COLUMBUS, Ohio (WCMH) – On what would normally be rivalry week at the Ohio State University, the Buckeyes and the rest of the state are facing an opponent fiercer than That Team Up North. The new 24-hour COVID-19 case numbers released Saturday put Ohio beyond 400,000 total cases tallied since the pandemic began.
The grim milestone falls on what would be a day of celebrations in pre-COVID times. The Saturday after Thanksgiving is typically reserved for tailgating, brunch with friends and Buckeye watch parties.
“It’s sad,” said Buckeye fan Kolby Pollock. “That’s your big day, your big Saturday to [cheer] ‘Go Buckeyes.’”
“I thought about that today when I got dressed. I was like, ‘Oh I’m not putting on a Buckeye sweatshirt like I normally would be,” added fellow fan Kathy Sherry.
The abbreviated 2020 season moved the Ohio-Michigan matchup to December 12th and the Buckeyes were scheduled to face the University of Illinois Saturday instead. The Illinois game was cancelled and all team-related football activities paused Friday after several players and head coach Ryan Day tested positive for COVID-19.
“As soon as I heard Coach Day had COVID this week, it was like a huge gut punch,” said fan Ashley Waltermeyer. “It’s just another thing on the list in 2020 and I hope they can get back out there, sooner than later.”
A former OSU student, Waltermeyer described rivalry week and Buckeye games during college as “a religious experience.” After falling ill to COVID-19 and experiencing lingering issues from the virus weeks later, she said she fully grasped its impact.
“I’m 32 years old and I’m still on my second round of steroids 5 weeks out from having it,” Waltermeyer explained. “It was no fun and I’ve had a lot of chest and lung pain since then, kind of long haul COVID symptoms.

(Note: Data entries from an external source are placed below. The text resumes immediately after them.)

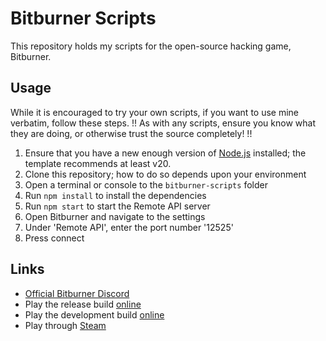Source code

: # Bitburner Scripts

This repository holds my scripts for the open-source hacking game, Bitburner.

## Usage

While it is encouraged to try your own scripts, if you want to use mine verbatim, follow these steps.
!! As with any scripts, ensure you know what they are doing, or otherwise trust the source completely! !!

1. Ensure that you have a new enough version of [Node.js](https://nodejs.org) installed; the template recommends at least v20.
2. Clone this repository; how to do so depends upon your environment
3. Open a terminal or console to the `bitburner-scripts` folder
4. Run `npm install` to install the dependencies
5. Run `npm start` to start the Remote API server
6. Open Bitburner and navigate to the settings
7. Under 'Remote API', enter the port number '12525'
8. Press connect

## Links

- [Official Bitburner Discord](https://discord.com/invite/TFc3hKD)
- Play the release build [online](https://bitburner-official.github.io/)
- Play the development build [online](https://bitburner-official.github.io/bitburner-src/)
- Play through [Steam](https://store.steampowered.com/app/1812820/Bitburner/)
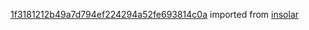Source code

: [1f3181212b49a7d794ef224294a52fe693814c0a](https://github.com/insolar/insolar/commit/1f3181212b49a7d794ef224294a52fe693814c0a) imported from [insolar](https://github.com/insolar/insolar)
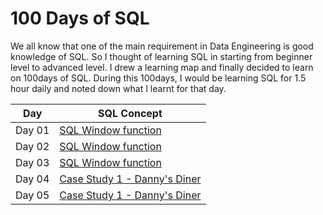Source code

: # 100 Days of SQL
We all know that one of the main requirement in Data Engineering is good knowledge of SQL. So I thought of learning SQL in starting from beginner level to advanced level. I drew a learning map and finally decided to learn on 100days of SQL. During this 100days, I would be learning SQL for 1.5 hour daily and noted down what I learnt for that day.

| Day | SQL Concept |
|---------|---------------|
| Day 01 | [SQL Window function]()|
| Day 02 | [SQL Window function]()|
| Day 03 | [SQL Window function]()|
| Day 04 | [Case Study 1 - Danny's Diner]()|
| Day 05 | [Case Study 1 - Danny's Diner]()|

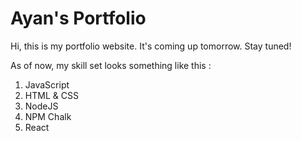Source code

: # Ayan's Portfolio

Hi, this is my portfolio website. It's coming up tomorrow. Stay tuned!

As of now, my skill set looks something like this : 

1. JavaScript
2. HTML & CSS
3. NodeJS
4. NPM Chalk
5. React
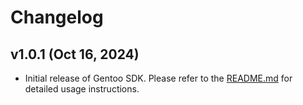 # Changelog

## v1.0.1 (Oct 16, 2024)
- Initial release of Gentoo SDK. Please refer to the [README.md](https://github.com/waddle-corp/gentoo-sdk-aos/blob/main/README.md) for detailed usage instructions.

It doesn’t matter how fit you are, how much you do, you can still have a pretty rough case.
“I know the Big Ten has a lot of safety measures in place. They’re doing a lot of testing, they have mitigation strategies. But despite all that, it’s still a contagious virus,” said Dr. Joseph Gastaldo.
The infectious disease specialist at OhioHealth worries about Ohioans letting their guards down in the fight against COVID-19 as the football season winds down, holiday gatherings ramp up and cooler weather drives people indoors.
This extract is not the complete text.